Sadly, however, there is little particularly surprising in the accounts of shortcomings at Anglican Care's Storm Village at Taree, because we have had heard this story all too many times before.
Again and again, reports of atrocious and often illegal behaviour emerge from both the for-profit and the charity-centred sides of the aged care sector.
Similar accounts are rife in the world of disability, where the National Disability Insurance Scheme has enabled a serious expansion of services, but with big question marks from the start about the quality of some of the care, and an unfair distribution of resources.

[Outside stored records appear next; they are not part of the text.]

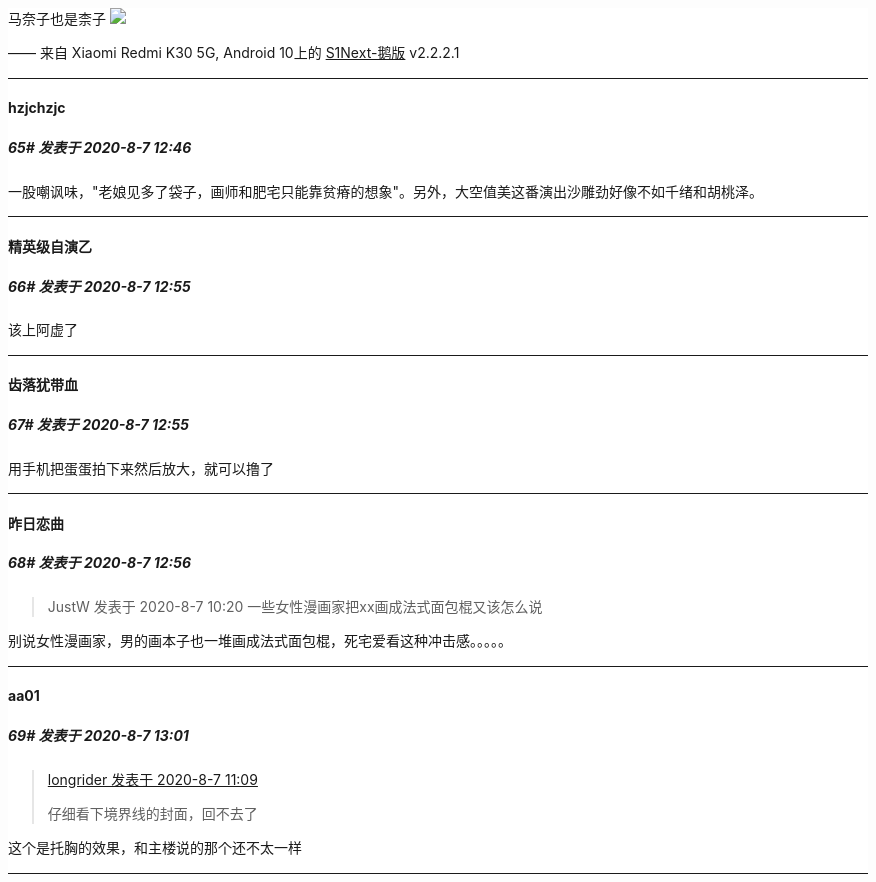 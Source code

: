 
马奈子也是柰子 <img src="https://static.saraba1st.com/image/smiley/face2017/067.png" referrerpolicy="no-referrer">

—— 来自 Xiaomi Redmi K30 5G, Android 10上的 [S1Next-鹅版](https://github.com/ykrank/S1-Next/releases) v2.2.2.1


-----

####  hzjchzjc  
##### 65#       发表于 2020-8-7 12:46


一股嘲讽味，"老娘见多了袋子，画师和肥宅只能靠贫瘠的想象"。另外，大空值美这番演出沙雕劲好像不如千绪和胡桃泽。


-----

####  精英级自演乙  
##### 66#       发表于 2020-8-7 12:55


该上阿虚了


-----

####  齿落犹带血  
##### 67#       发表于 2020-8-7 12:55


用手机把蛋蛋拍下来然后放大，就可以撸了


-----

####  昨日恋曲  
##### 68#       发表于 2020-8-7 12:56


<blockquote>JustW 发表于 2020-8-7 10:20
一些女性漫画家把xx画成法式面包棍又该怎么说</blockquote>
别说女性漫画家，男的画本子也一堆画成法式面包棍，死宅爱看这种冲击感。。。。。


-----

####  aa01  
##### 69#       发表于 2020-8-7 13:01


<blockquote><a href="httphttps://bbs.saraba1st.com/2b/forum.php?mod=redirect&amp;goto=findpost&amp;pid=48346515&amp;ptid=1953540" target="_blank">longrider 发表于 2020-8-7 11:09</a>

仔细看下境界线的封面，回不去了</blockquote>
这个是托胸的效果，和主楼说的那个还不太一样


-----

Little if anything seems to have changed in recent years, so it's reasonable to ask how this could be the case, given a Royal Commission into the aged care sector ran from October 2018 to March 2021, with a corresponding Royal Commission into disability, established in April 2019, days away from its 32nd round of hearings.
Both investigations revealed a plethora of failings, and the final report of the aged care inquiry made more than 140 recommendations, which if applied with vigour would hopefully result in a better experience for those who depend on aged care, and those who must deliver it, often on low pay.
Yet as the evidence from Storm Village and other centres clearly shows, the sector continues to rely in the main on "unqualified, inexperienced staff".
This is not to blame those individuals. Far from it.
The responsibility ultimately lies with the owners and managers of those aged care and disability services that are unable, for whatever reason, to provide the service they should.
Ditto for the administrators who should surely have the tools to correct poor performance before it becomes entrenched.
COVID and the strict isolation protocols - especially in the earlier part of the pandemic - presented an extra layer of difficulty for operators, but the problems were there before COVID, and they're still there now.
At the same time, however, we need to remember that aged care was once done primarily at home by relatives; hence the term "granny flat".
And people with disability were once shut away from society.
The present setups, then, are a result of societal change.
They are well-meaning, and not all people in care suffer poor treatment.
But too many do, and the evidence makes it clear that yet further changes are needed in aged care and disability alike.